──────── INFORMATION GIVEN
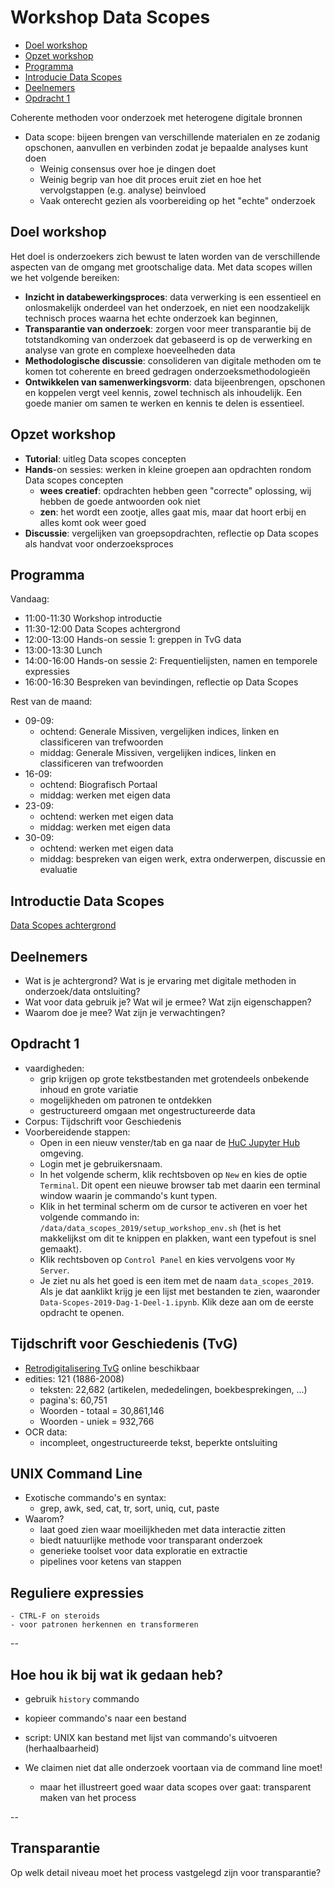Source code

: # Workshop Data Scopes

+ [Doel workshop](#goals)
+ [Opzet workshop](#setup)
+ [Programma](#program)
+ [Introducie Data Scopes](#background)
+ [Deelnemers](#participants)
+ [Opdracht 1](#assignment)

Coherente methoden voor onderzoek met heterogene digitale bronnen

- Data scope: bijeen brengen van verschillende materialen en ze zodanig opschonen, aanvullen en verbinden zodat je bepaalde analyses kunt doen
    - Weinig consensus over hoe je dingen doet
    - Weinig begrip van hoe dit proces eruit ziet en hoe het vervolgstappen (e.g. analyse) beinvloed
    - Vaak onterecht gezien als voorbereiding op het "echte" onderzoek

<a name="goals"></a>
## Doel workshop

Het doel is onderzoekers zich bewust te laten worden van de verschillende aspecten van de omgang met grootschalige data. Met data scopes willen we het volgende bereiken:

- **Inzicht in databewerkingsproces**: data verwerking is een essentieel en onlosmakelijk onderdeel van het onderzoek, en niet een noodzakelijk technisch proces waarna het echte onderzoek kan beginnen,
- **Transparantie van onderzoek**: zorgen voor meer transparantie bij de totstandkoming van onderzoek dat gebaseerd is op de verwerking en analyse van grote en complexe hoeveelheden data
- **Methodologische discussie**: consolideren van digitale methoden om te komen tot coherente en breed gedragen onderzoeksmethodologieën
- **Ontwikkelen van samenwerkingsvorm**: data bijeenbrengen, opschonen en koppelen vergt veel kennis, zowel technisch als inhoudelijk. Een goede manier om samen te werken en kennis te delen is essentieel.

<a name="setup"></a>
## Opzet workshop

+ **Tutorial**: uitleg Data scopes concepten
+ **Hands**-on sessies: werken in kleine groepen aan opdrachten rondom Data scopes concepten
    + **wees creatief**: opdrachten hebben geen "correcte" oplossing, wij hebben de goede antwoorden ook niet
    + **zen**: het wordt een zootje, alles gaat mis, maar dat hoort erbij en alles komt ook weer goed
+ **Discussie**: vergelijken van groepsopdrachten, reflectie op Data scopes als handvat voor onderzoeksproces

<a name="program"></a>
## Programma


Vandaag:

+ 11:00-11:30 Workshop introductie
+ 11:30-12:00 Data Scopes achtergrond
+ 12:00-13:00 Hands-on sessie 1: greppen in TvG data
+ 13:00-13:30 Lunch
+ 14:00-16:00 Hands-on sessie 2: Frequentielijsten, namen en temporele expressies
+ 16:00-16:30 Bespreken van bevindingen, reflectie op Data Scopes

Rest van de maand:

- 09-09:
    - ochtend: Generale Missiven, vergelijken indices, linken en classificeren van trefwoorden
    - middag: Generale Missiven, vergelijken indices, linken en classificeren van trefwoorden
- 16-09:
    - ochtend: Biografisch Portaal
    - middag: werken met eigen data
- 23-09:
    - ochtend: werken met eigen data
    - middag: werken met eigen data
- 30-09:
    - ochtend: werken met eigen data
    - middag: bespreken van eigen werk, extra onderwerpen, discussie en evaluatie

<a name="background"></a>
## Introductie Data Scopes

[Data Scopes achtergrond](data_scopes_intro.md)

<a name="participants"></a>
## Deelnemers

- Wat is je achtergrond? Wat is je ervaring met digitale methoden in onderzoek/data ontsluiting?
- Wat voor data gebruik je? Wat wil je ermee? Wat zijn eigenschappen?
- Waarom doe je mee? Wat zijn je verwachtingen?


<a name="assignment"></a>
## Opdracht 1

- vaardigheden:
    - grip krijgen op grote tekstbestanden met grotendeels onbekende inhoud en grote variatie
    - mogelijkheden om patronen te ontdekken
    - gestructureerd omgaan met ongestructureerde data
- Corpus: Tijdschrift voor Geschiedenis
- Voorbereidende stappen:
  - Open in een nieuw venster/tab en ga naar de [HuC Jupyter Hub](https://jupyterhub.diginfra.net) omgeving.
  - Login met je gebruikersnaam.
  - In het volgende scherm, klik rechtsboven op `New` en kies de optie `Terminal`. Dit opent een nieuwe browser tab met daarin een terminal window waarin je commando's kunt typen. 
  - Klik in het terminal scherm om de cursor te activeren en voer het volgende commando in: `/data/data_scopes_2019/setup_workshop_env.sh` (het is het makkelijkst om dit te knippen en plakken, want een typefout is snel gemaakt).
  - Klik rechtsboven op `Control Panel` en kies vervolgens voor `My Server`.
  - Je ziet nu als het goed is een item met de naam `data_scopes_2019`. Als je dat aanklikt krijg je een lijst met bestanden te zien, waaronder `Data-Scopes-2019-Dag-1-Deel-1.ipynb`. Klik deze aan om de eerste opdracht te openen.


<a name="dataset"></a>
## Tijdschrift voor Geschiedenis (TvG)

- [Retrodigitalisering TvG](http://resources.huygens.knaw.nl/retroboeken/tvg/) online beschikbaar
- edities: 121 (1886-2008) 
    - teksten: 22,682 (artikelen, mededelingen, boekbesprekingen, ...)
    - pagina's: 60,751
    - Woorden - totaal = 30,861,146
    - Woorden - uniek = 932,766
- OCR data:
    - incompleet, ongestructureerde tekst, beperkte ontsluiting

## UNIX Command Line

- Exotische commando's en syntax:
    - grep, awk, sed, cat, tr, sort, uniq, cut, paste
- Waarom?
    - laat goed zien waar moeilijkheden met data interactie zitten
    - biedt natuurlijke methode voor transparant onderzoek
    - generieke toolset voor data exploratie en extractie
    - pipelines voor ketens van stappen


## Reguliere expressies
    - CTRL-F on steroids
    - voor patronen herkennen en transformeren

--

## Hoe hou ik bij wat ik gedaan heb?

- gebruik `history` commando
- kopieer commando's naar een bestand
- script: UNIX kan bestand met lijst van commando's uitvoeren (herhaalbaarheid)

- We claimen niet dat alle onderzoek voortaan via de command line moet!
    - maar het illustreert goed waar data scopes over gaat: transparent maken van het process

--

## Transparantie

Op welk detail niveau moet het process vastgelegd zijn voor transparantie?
────────────────
──────── INFORMATION GIVEN
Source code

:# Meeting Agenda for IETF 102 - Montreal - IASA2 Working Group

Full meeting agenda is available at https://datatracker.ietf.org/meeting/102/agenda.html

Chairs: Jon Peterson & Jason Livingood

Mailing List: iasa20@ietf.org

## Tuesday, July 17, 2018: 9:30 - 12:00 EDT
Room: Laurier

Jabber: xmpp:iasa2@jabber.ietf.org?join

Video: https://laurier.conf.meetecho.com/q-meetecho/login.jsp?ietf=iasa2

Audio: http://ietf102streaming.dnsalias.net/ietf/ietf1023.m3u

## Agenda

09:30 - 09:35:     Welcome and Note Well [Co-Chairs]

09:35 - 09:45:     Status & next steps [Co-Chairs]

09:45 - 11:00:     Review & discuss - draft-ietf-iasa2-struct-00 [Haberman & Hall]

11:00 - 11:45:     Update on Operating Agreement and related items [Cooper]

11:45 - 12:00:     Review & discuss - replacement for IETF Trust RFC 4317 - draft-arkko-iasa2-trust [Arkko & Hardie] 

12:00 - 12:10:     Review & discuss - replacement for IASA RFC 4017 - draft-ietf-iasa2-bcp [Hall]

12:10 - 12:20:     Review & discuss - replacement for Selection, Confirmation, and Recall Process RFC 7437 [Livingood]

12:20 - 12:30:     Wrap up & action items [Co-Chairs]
────────────────
* **ASSIGNED TASK**:
Retype the portion of the data above that starts on the line with "## Programma" and finishes on the line with "en temporele expressies", including both of those lines.

* **WORKED SOLUTION**:
## Programma


Vandaag:

+ 11:00-11:30 Workshop introductie
+ 11:30-12:00 Data Scopes achtergrond
+ 12:00-13:00 Hands-on sessie 1: greppen in TvG data
+ 13:00-13:30 Lunch
+ 14:00-16:00 Hands-on sessie 2: Frequentielijsten, namen en temporele expressies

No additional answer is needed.